TO DO =
Retype word for word the first line of the listing and each line after it up to the line with "bi-directional **dynamic data binding**", with the pictures taken out.

SOURCE DATA =
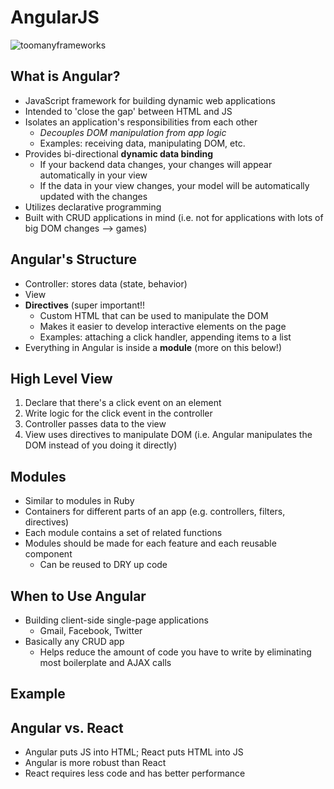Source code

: # AngularJS


![toomanyframeworks](https://cdn.meme.am/instances/61726473.jpg)

## What is Angular?
* JavaScript framework for building dynamic web applications
* Intended to 'close the gap' between HTML and JS
* Isolates an application's responsibilities from each other
  * *Decouples DOM manipulation from app logic*
  * Examples: receiving data, manipulating DOM, etc.
* Provides bi-directional **dynamic data binding**
  * If your backend data changes, your changes will appear automatically in your view
  * If the data in your view changes, your model will be automatically updated with the changes
* Utilizes declarative programming
* Built with CRUD applications in mind (i.e. not for applications with lots of big DOM changes --> games)

## Angular's Structure
* Controller: stores data (state, behavior)
* View
* **Directives** (super important!!
  * Custom HTML that can be used to manipulate the DOM
  * Makes it easier to develop interactive elements on the page
  * Examples: attaching a click handler, appending items to a list
* Everything in Angular is inside a **module** (more on this below!)

## High Level View
1. Declare that there's a click event on an element
2. Write logic for the click event in the controller
3. Controller passes data to the view
4. View uses directives to manipulate DOM (i.e. Angular manipulates the DOM instead of you doing it directly)

## Modules 
* Similar to modules in Ruby
* Containers for different parts of an app (e.g. controllers, filters, directives)
* Each module contains a set of related functions
* Modules should be made for each feature and each reusable component
  * Can be reused to DRY up code
  
## When to Use Angular
* Building client-side single-page applications
  * Gmail, Facebook, Twitter
* Basically any CRUD app
  * Helps reduce the amount of code you have to write by eliminating most boilerplate and AJAX calls
  
## Example


## Angular vs. React
* Angular puts JS into HTML; React puts HTML into JS
* Angular is more robust than React
* React requires less code and has better performance
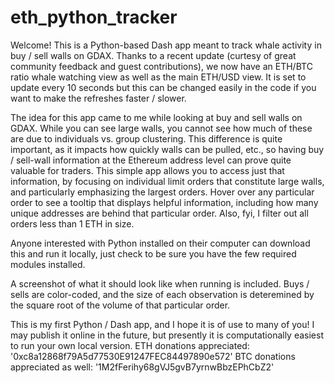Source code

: # eth_python_tracker
Welcome! This is a Python-based Dash app meant to track whale activity in buy / sell walls on GDAX. Thanks to a recent update (curtesy of great community feedback and guest contributions), we now have an ETH/BTC ratio whale watching view as well as the main ETH/USD view. It is set to update every 10 seconds but this can be changed easily in the code if you want to make the refreshes faster / slower. 

The idea for this app came to me while looking at buy and sell walls on GDAX. While you can see large walls, you cannot see how much of these are due to individuals vs. group clustering. This difference is quite important, as it impacts how quickly walls can be pulled, etc., so having buy / sell-wall information at the Ethereum address level can prove quite valuable for traders. This simple app allows you to access just that information, by focusing on individual limit orders that constitute large walls, and particularly emphasizing the largest orders. Hover over any particular order to see a tooltip that displays helpful information, including how many unique addresses are behind that particular order. Also, fyi, I filter out all orders less than 1 ETH in size.

Anyone interested with Python installed on their computer can download this and run it locally, just check to be sure you have the few required modules installed.

A screenshot of what it should look like when running is included. Buys / sells are color-coded, and the size of each observation is deteremined by the square root of the volume of that particular order. 

This is my first Python / Dash app, and I hope it is of use to many of you! I may publish it online in the future, but presently it is computationally easiest to run your own local version. 
ETH donations appreciated: '0xc8a12868f79A5d77530E91247FEC84497890e572'
BTC donations appreciated as well: '1M2fFerihy68gVJ5gvB7yrnwBbzEPhCbZ2'

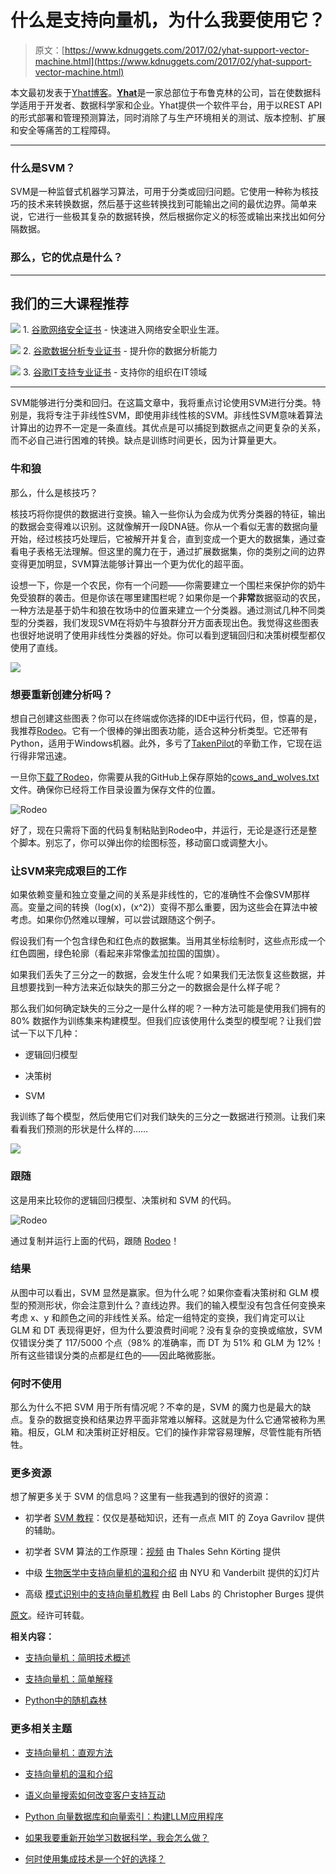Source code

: # 什么是支持向量机，为什么我要使用它？

> 原文：[https://www.kdnuggets.com/2017/02/yhat-support-vector-machine.html](https://www.kdnuggets.com/2017/02/yhat-support-vector-machine.html)

本文最初发表于[Yhat博客](http://blog.yhat.com/)。[**Yhat**](https://www.yhat.com/)是一家总部位于布鲁克林的公司，旨在使数据科学适用于开发者、数据科学家和企业。Yhat提供一个软件平台，用于以REST API的形式部署和管理预测算法，同时消除了与生产环境相关的测试、版本控制、扩展和安全等痛苦的工程障碍。

* * *

### 什么是SVM？

SVM是一种监督式机器学习算法，可用于分类或回归问题。它使用一种称为核技巧的技术来转换数据，然后基于这些转换找到可能输出之间的最优边界。简单来说，它进行一些极其复杂的数据转换，然后根据你定义的标签或输出来找出如何分隔数据。

### 那么，它的优点是什么？

* * *

## 我们的三大课程推荐

![](../Images/0244c01ba9267c002ef39d4907e0b8fb.png) 1\. [谷歌网络安全证书](https://www.kdnuggets.com/google-cybersecurity) - 快速进入网络安全职业生涯。

![](../Images/e225c49c3c91745821c8c0368bf04711.png) 2\. [谷歌数据分析专业证书](https://www.kdnuggets.com/google-data-analytics) - 提升你的数据分析能力

![](../Images/0244c01ba9267c002ef39d4907e0b8fb.png) 3\. [谷歌IT支持专业证书](https://www.kdnuggets.com/google-itsupport) - 支持你的组织在IT领域

* * *

SVM能够进行分类和回归。在这篇文章中，我将重点讨论使用SVM进行分类。特别是，我将专注于非线性SVM，即使用非线性核的SVM。非线性SVM意味着算法计算出的边界不一定是一条直线。其优点是可以捕捉到数据点之间更复杂的关系，而不必自己进行困难的转换。缺点是训练时间更长，因为计算量更大。

### 牛和狼

那么，什么是核技巧？

核技巧将你提供的数据进行变换。输入一些你认为会成为优秀分类器的特征，输出的数据会变得难以识别。这就像解开一段DNA链。你从一个看似无害的数据向量开始，经过核技巧处理后，它被解开并复合，直到变成一个更大的数据集，通过查看电子表格无法理解。但这里的魔力在于，通过扩展数据集，你的类别之间的边界变得更加明显，SVM算法能够计算出一个更为优化的超平面。

设想一下，你是一个农民，你有一个问题——你需要建立一个围栏来保护你的奶牛免受狼群的袭击。但是你该在哪里建围栏呢？如果你是一个**非常**数据驱动的农民，一种方法是基于奶牛和狼在牧场中的位置来建立一个分类器。通过测试几种不同类型的分类器，我们发现SVM在将奶牛与狼群分开方面表现出色。我觉得这些图表也很好地说明了使用非线性分类器的好处。你可以看到逻辑回归和决策树模型都仅使用了直线。

[![](../Images/fa3cca38f9e009f727c5587ad0f938fc.png)](http://blog.yhat.com/static/img/cows_and_wolves.png)

### 想要重新创建分析吗？

想自己创建这些图表？你可以在终端或你选择的IDE中运行代码，但，惊喜的是，我推荐[Rodeo](https://www.yhat.com/products/rodeo)。它有一个很棒的弹出图表功能，适合这种分析类型。它还带有Python，适用于Windows机器。此外，多亏了[TakenPilot](https://github.com/TakenPilot)的辛勤工作，它现在运行得非常迅速。

一旦你[下载了Rodeo](https://www.yhat.com/products/rodeo)，你需要从我的GitHub上保存原始的[cows_and_wolves.txt](https://gist.githubusercontent.com/glamp/4365660/raw/474658c2c5a8bb763c50278c810d45a27bd21c7e/cows_and_wolves.txt)文件。确保你已经将工作目录设置为保存文件的位置。

![Rodeo](../Images/7e3d6ff60c708c9efbbce4383671e3d8.png)

好了，现在只需将下面的代码复制粘贴到Rodeo中，并运行，无论是逐行还是整个脚本。别忘了，你可以弹出你的绘图标签，移动窗口或调整大小。

### 让SVM来完成艰巨的工作

如果依赖变量和独立变量之间的关系是非线性的，它的准确性不会像SVM那样高。变量之间的转换（log(x)，(x^2)）变得不那么重要，因为这些会在算法中被考虑。如果你仍然难以理解，可以尝试跟随这个例子。

假设我们有一个包含绿色和红色点的数据集。当用其坐标绘制时，这些点形成一个红色圆圈，绿色轮廓（看起来非常像孟加拉国的国旗）。

如果我们丢失了三分之一的数据，会发生什么呢？如果我们无法恢复这些数据，并且想要找到一种方法来近似缺失的那三分之一的数据会是什么样子呢？

那么我们如何确定缺失的三分之一是什么样的呢？一种方法可能是使用我们拥有的 80% 数据作为训练集来构建模型。但我们应该使用什么类型的模型呢？让我们尝试一下以下几种：

+   逻辑回归模型

+   决策树

+   SVM

我训练了每个模型，然后使用它们对我们缺失的三分之一数据进行预测。让我们来看看我们预测的形状是什么样的……

[![](../Images/696b6daaaa488d77a7dd36895b576f32.png)](http://blog.yhat.com/static/img/flag.png)

### 跟随

这是用来比较你的逻辑回归模型、决策树和 SVM 的代码。

![Rodeo](../Images/85682926351dd57b4d477d4bd6a497de.png)

通过复制并运行上面的代码，跟随 [Rodeo](https://github.com/yhat/rodeo)！

### 结果

从图中可以看出，SVM 显然是赢家。但为什么呢？如果你查看决策树和 GLM 模型的预测形状，你会注意到什么？直线边界。我们的输入模型没有包含任何变换来考虑 x、y 和颜色之间的非线性关系。给定一组特定的变换，我们肯定可以让 GLM 和 DT 表现得更好，但为什么要浪费时间呢？没有复杂的变换或缩放，SVM 仅错误分类了 117/5000 个点（98% 的准确率，而 DT 为 51% 和 GLM 为 12%！所有这些错误分类的点都是红色的——因此略微膨胀。

### 何时不使用

那么为什么不把 SVM 用于所有情况呢？不幸的是，SVM 的魔力也是最大的缺点。复杂的数据变换和结果边界平面非常难以解释。这就是为什么它通常被称为黑箱。相反，GLM 和决策树正好相反。它们的操作非常容易理解，尽管性能有所牺牲。

### 更多资源

想了解更多关于 SVM 的信息吗？这里有一些我遇到的很好的资源：

+   初学者 [SVM 教程](http://web.mit.edu/zoya/www/SVM.pdf)：仅仅是基础知识，还有一点点 MIT 的 Zoya Gavrilov 提供的辅助。

+   初学者 SVM 算法的工作原理：[视频](https://youtu.be/1NxnPkZM9bc) 由 Thales Sehn Körting 提供

+   中级 [生物医学中支持向量机的温和介绍](https://www.med.nyu.edu/chibi/sites/default/files/chibi/Final.pdf) 由 NYU 和 Vanderbilt 提供的幻灯片

+   高级 [模式识别中的支持向量机教程](http://research.microsoft.com/en-us/um/people/cburges/papers/SVMTutorial.pdf) 由 Bell Labs 的 Christopher Burges 提供

[原文](http://blog.yhat.com/posts/why-support-vector-machine.html)。经许可转载。

**相关内容：**

+   [支持向量机：简明技术概述](/2016/09/support-vector-machines-concise-technical-overview.html)

+   [支持向量机：简单解释](/2016/07/support-vector-machines-simple-explanation.html)

+   [Python中的随机森林](/2016/12/random-forests-python.html)

### 更多相关主题

+   [支持向量机：直观方法](https://www.kdnuggets.com/2022/08/support-vector-machines-intuitive-approach.html)

+   [支持向量机的温和介绍](https://www.kdnuggets.com/2023/07/gentle-introduction-support-vector-machines.html)

+   [语义向量搜索如何改变客户支持互动](https://www.kdnuggets.com/how-semantic-vector-search-transforms-customer-support-interactions)

+   [Python 向量数据库和向量索引：构建LLM应用程序](https://www.kdnuggets.com/2023/08/python-vector-databases-vector-indexes-architecting-llm-apps.html)

+   [如果我要重新开始学习数据科学，我会怎么做？](https://www.kdnuggets.com/2020/08/start-learning-data-science-again.html)

+   [何时使用集成技术是一个好的选择？](https://www.kdnuggets.com/2022/07/would-ensemble-techniques-good-choice.html)
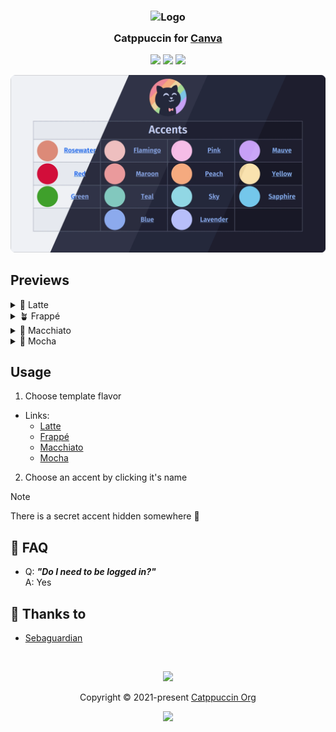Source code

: <h3 align="center">
	<img src="https://raw.githubusercontent.com/catppuccin/catppuccin/main/assets/logos/exports/1544x1544_circle.png" width="100" alt="Logo"/><br/>
	<img src="https://raw.githubusercontent.com/catppuccin/catppuccin/main/assets/misc/transparent.png" height="30" width="0px"/>
	Catppuccin for <a href="https://www.canva.com/">Canva</a>
	<img src="https://raw.githubusercontent.com/catppuccin/catppuccin/main/assets/misc/transparent.png" height="30" width="0px"/>
</h3>

<p align="center">
	<a href="https://github.com/catppuccin/canva/stargazers"><img src="https://img.shields.io/github/stars/catppuccin/canva?colorA=363a4f&colorB=b7bdf8&style=for-the-badge"></a>
	<a href="https://github.com/catppuccin/canva/issues"><img src="https://img.shields.io/github/issues/catppuccin/canva?colorA=363a4f&colorB=f5a97f&style=for-the-badge"></a>
	<a href="https://github.com/catppuccin/canva/contributors"><img src="https://img.shields.io/github/contributors/catppuccin/canva?colorA=363a4f&colorB=a6da95&style=for-the-badge"></a>
</p>

<p align="center">
	<img src="/assets/preview.webp"/>
</p>

## Previews

<details>
<summary>🌻 Latte</summary>
<img src="/assets/latte.webp"/>
</details>
<details>
<summary>🪴 Frappé</summary>
<img src="/assets/frappe.webp"/>
</details>
<details>
<summary>🌺 Macchiato</summary>
<img src="/assets/macchiato.webp"/>
</details>
<details>
<summary>🌿 Mocha</summary>
<img src="/assets/mocha.webp"/>
</details>

## Usage

1. Choose template flavor
- Links:
  - [Latte](https://www.canva.com/design/DAGaG8Aau3U/LCuIEOCv5ZnBmyieUgEaKA/view?utm_content=DAGaG8Aau3U&utm_campaign=designshare&utm_medium=link2&utm_source=uniquelinks&utlId=hd37b12354f)
  - [Frappé](https://www.canva.com/design/DAGZFNmknKA/6kYtTedcq3iDLXlI4lga0w/view?utm_content=DAGZFNmknKA&utm_campaign=designshare&utm_medium=link2&utm_source=uniquelinks&utlId=h999f5327af)
  - [Macchiato](https://www.canva.com/design/DAGXq-2f1Z0/hxwrzsG-yVawNI-anjntSQ/view?utm_content=DAGXq-2f1Z0&utm_campaign=designshare&utm_medium=link2&utm_source=uniquelinks&utlId=hd9074d2081)
  - [Mocha](https://www.canva.com/design/DAGXAzwtqd8/h-D_nqjstAadDrMgc4ZsCQ/view?utm_content=DAGXAzwtqd8&utm_campaign=designshare&utm_medium=link2&utm_source=uniquelinks&utlId=h7507b32860)
2. Choose an accent by clicking it's name

> [!NOTE]
> There is a secret accent hidden somewhere 🤫

## 🙋 FAQ

- Q: **_"Do I need to be logged in?"_**\
  A: Yes

## 💝 Thanks to

- [Sebaguardian](https://github.com/Sebaguardian)

&nbsp;

<p align="center">
	<img src="https://raw.githubusercontent.com/catppuccin/catppuccin/main/assets/footers/gray0_ctp_on_line.svg?sanitize=true" />
</p>

<p align="center">
	Copyright &copy; 2021-present <a href="https://github.com/catppuccin" target="_blank">Catppuccin Org</a>
</p>

<p align="center">
	<a href="https://github.com/catppuccin/catppuccin/blob/main/LICENSE"><img src="https://img.shields.io/static/v1.svg?style=for-the-badge&label=License&message=MIT&logoColor=d9e0ee&colorA=363a4f&colorB=b7bdf8"/></a>
</p>
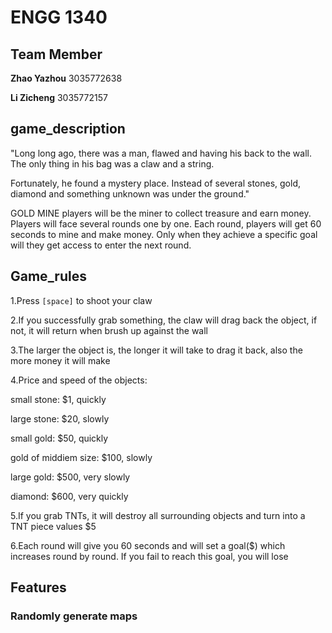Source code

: # ENGG 1340

## Team Member

**Zhao Yazhou** 3035772638 

**Li Zicheng** 3035772157

## game_description

"Long long ago, there was a man, flawed and having his back to the wall. The only thing in his bag was a claw and a string.

Fortunately, he found a mystery place. Instead of several stones, gold, diamond and something unknown was under the ground."

GOLD MINE players will be the miner to collect treasure and earn money. Players will face several rounds one by one. Each round, players will get 60 seconds to mine and make money. Only when they achieve a specific goal will they get access to enter the next round.

## Game_rules

1.Press `[space]` to shoot your claw

2.If you successfully grab something, the claw will drag back the object, if not, it will return when brush up against the wall

3.The larger the object is, the longer it will take to drag it back, also the more money it will make

4.Price and speed of the objects: 
  
  small stone: $1, quickly
  
  large stone: $20, slowly
  
  small gold: $50, quickly
  
  gold of middiem size: $100, slowly
  
  large gold: $500, very slowly
  
  diamond: $600, very quickly
  
5.If you grab TNTs, it will destroy all surrounding objects and turn into a TNT piece values $5

6.Each round will give you 60 seconds and will set a goal($) which increases round by round. If you fail to reach this goal, you will lose

## Features

### Randomly generate maps



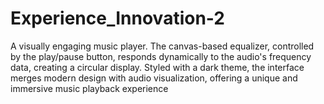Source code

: # Experience_Innovation-2

A visually engaging music player. The canvas-based equalizer, controlled by the play/pause button, responds dynamically to the audio's frequency data, creating a  circular display. Styled with a dark theme, the interface merges modern design with audio visualization, offering a unique and immersive music playback experience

TASK RESPONSE =
Source code

: # AngularJS


![toomanyframeworks](https://cdn.meme.am/instances/61726473.jpg)

## What is Angular?
* JavaScript framework for building dynamic web applications
* Intended to 'close the gap' between HTML and JS
* Isolates an application's responsibilities from each other
  * *Decouples DOM manipulation from app logic*
  * Examples: receiving data, manipulating DOM, etc.
* Provides bi-directional **dynamic data binding**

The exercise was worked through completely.